Desmond Bane was drafted No. 30 by the Boston Celtics in 2020, then moved again before ever playing for them. Five years later, the Orlando Magic paid a far steeper price to get him, sending Kentavious Caldwell-Pope, Cole Anthony, four first-round picks and a pick swap to Memphis in a June 2025 deal that underscored how far his value has climbed.
The Celtics sent Bane's rights away in a three-team draft-night trade that brought Memphis the guard and Mario Hezonja, Portland Enes Kanter, and Boston two future second-round picks. What began as a late-first-round draft asset has become the centerpiece of one of the boldest moves of that offseason, and Orlando did not hesitate to treat him that way.
Bane made clear he understood why the Magic wanted him.
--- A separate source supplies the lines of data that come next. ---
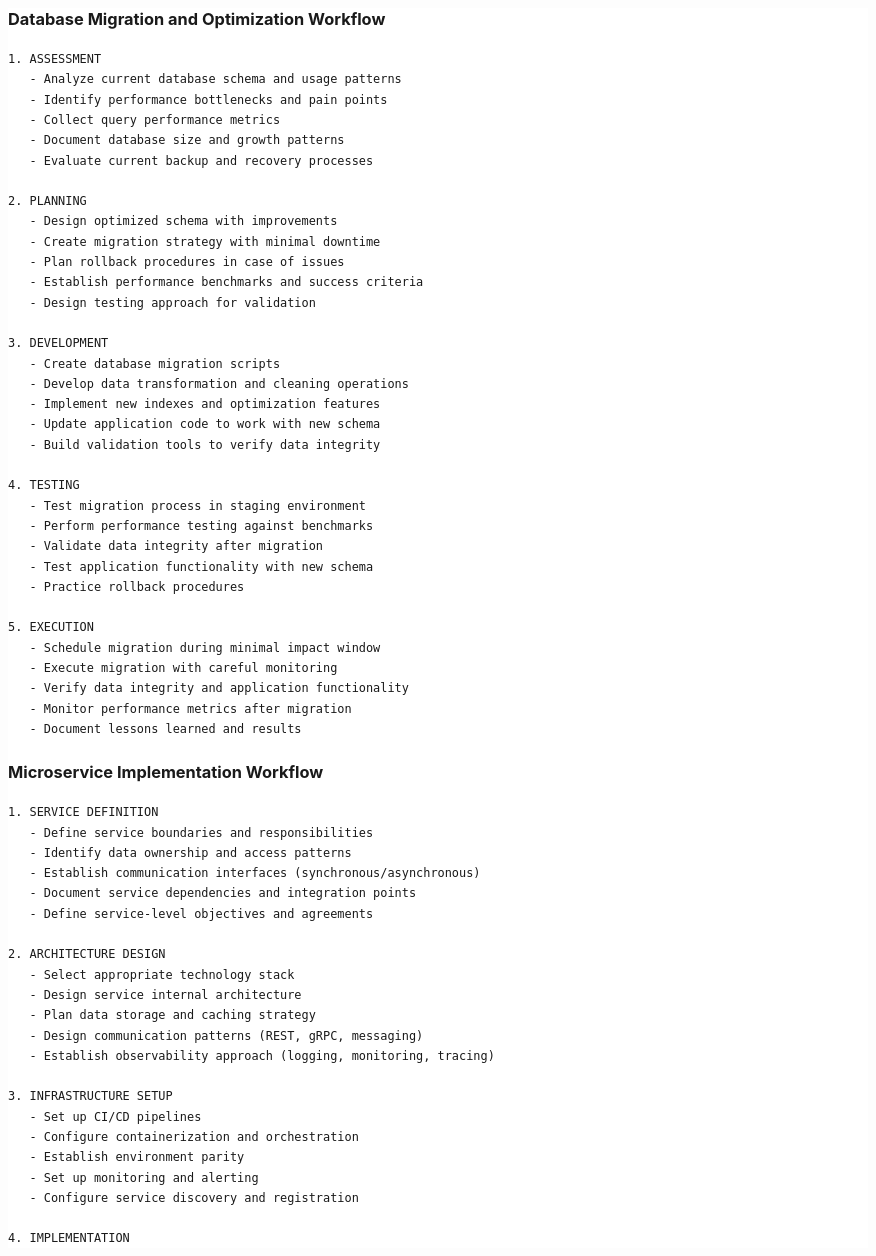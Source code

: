 ### Database Migration and Optimization Workflow

```
1. ASSESSMENT
   - Analyze current database schema and usage patterns
   - Identify performance bottlenecks and pain points
   - Collect query performance metrics
   - Document database size and growth patterns
   - Evaluate current backup and recovery processes

2. PLANNING
   - Design optimized schema with improvements
   - Create migration strategy with minimal downtime
   - Plan rollback procedures in case of issues
   - Establish performance benchmarks and success criteria
   - Design testing approach for validation

3. DEVELOPMENT
   - Create database migration scripts
   - Develop data transformation and cleaning operations
   - Implement new indexes and optimization features
   - Update application code to work with new schema
   - Build validation tools to verify data integrity

4. TESTING
   - Test migration process in staging environment
   - Perform performance testing against benchmarks
   - Validate data integrity after migration
   - Test application functionality with new schema
   - Practice rollback procedures

5. EXECUTION
   - Schedule migration during minimal impact window
   - Execute migration with careful monitoring
   - Verify data integrity and application functionality
   - Monitor performance metrics after migration
   - Document lessons learned and results
```

### Microservice Implementation Workflow

```
1. SERVICE DEFINITION
   - Define service boundaries and responsibilities
   - Identify data ownership and access patterns
   - Establish communication interfaces (synchronous/asynchronous)
   - Document service dependencies and integration points
   - Define service-level objectives and agreements

2. ARCHITECTURE DESIGN
   - Select appropriate technology stack
   - Design service internal architecture
   - Plan data storage and caching strategy
   - Design communication patterns (REST, gRPC, messaging)
   - Establish observability approach (logging, monitoring, tracing)

3. INFRASTRUCTURE SETUP
   - Set up CI/CD pipelines
   - Configure containerization and orchestration
   - Establish environment parity
   - Set up monitoring and alerting
   - Configure service discovery and registration

4. IMPLEMENTATION
```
Asked about the fit, he said, "That's my DNA," and added, "I'm a gritty guy. That's how I've made it to this point. You look up and down the roster and we all have similar makeups." That language matched the profile Orlando was chasing: a player whose toughness and dependability fit alongside Paolo Banchero and Franz Wagner as the team kept building around its young core.
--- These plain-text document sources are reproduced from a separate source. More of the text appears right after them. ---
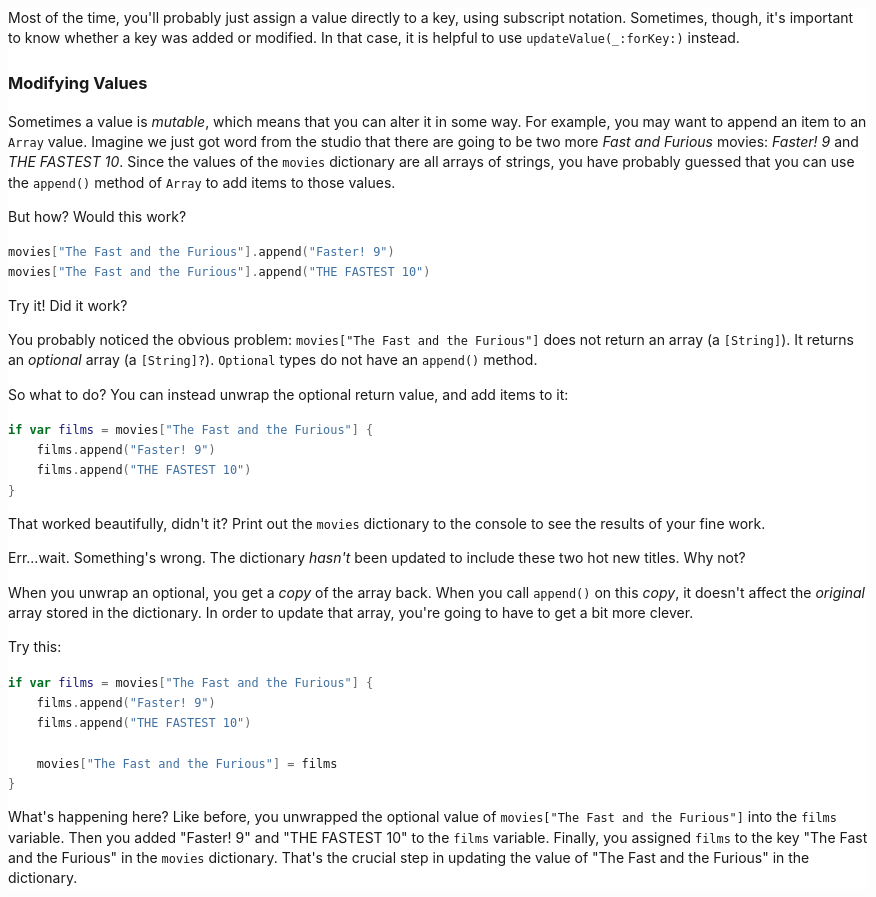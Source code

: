 Most of the time, you'll probably just assign a value directly to a key, using subscript notation. Sometimes, though, it's important to know whether a key was added or modified. In that case, it is helpful to use `updateValue(_:forKey:)` instead.

### Modifying Values

Sometimes a value is _mutable_, which means that you can alter it in some way. For example, you may want to append an item to an `Array` value. Imagine we just got word from the studio that there are going to be two more _Fast and Furious_ movies: _Faster! 9_ and _THE FASTEST 10_. Since the values of the `movies` dictionary are all arrays of strings, you have probably guessed that you can use the `append()` method of `Array` to add items to those values.

But how? Would this work?

```swift
movies["The Fast and the Furious"].append("Faster! 9")
movies["The Fast and the Furious"].append("THE FASTEST 10")
```

Try it! Did it work?

You probably noticed the obvious problem: `movies["The Fast and the Furious"]` does not return an array (a `[String]`). It returns an _optional_ array (a `[String]?`). `Optional` types do not have an `append()` method.

So what to do? You can instead unwrap the optional return value, and add items to it:

```swift
if var films = movies["The Fast and the Furious"] {
    films.append("Faster! 9")
    films.append("THE FASTEST 10")
}
```

That worked beautifully, didn't it? Print out the `movies` dictionary to the console to see the results of your fine work.

Err...wait. Something's wrong. The dictionary _hasn't_ been updated to include these two hot new titles. Why not?

When you unwrap an optional, you get a _copy_ of the array back. When you call `append()` on this _copy_, it doesn't affect the _original_ array stored in the dictionary. In order to update that array, you're going to have to get a bit more clever.

Try this:

```swift
if var films = movies["The Fast and the Furious"] {
    films.append("Faster! 9")
    films.append("THE FASTEST 10")

    movies["The Fast and the Furious"] = films
}
```

What's happening here? Like before, you unwrapped the optional value of `movies["The Fast and the Furious"]` into the `films` variable. Then you added "Faster! 9" and "THE FASTEST 10" to the `films` variable. Finally, you assigned `films` to the key "The Fast and the Furious" in the `movies` dictionary. That's the crucial step in updating the value of "The Fast and the Furious" in the dictionary.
The price also showed how aggressively the Magic moved. noted Orlando sent out four unprotected first-round picks and a swap, a haul that put real weight on the franchise's belief that Bane could be more than a complementary piece. The timing mattered too. By June 2025, the Magic were no longer shopping for upside alone. They were buying fit, identity and a player whose stock had already outgrown his draft slot.
That idea surfaced again in February 2026, when coach Jamahl Mosley was asked about Bane after a win over the Clippers. "You cannot say enough about Desmond Bane. He is just a flat-out winner," Mosley said. For Orlando, that is the point. The trade was expensive because the player now looks bigger than the pick that produced him, and the early returns suggest the Magic were willing to pay for exactly that.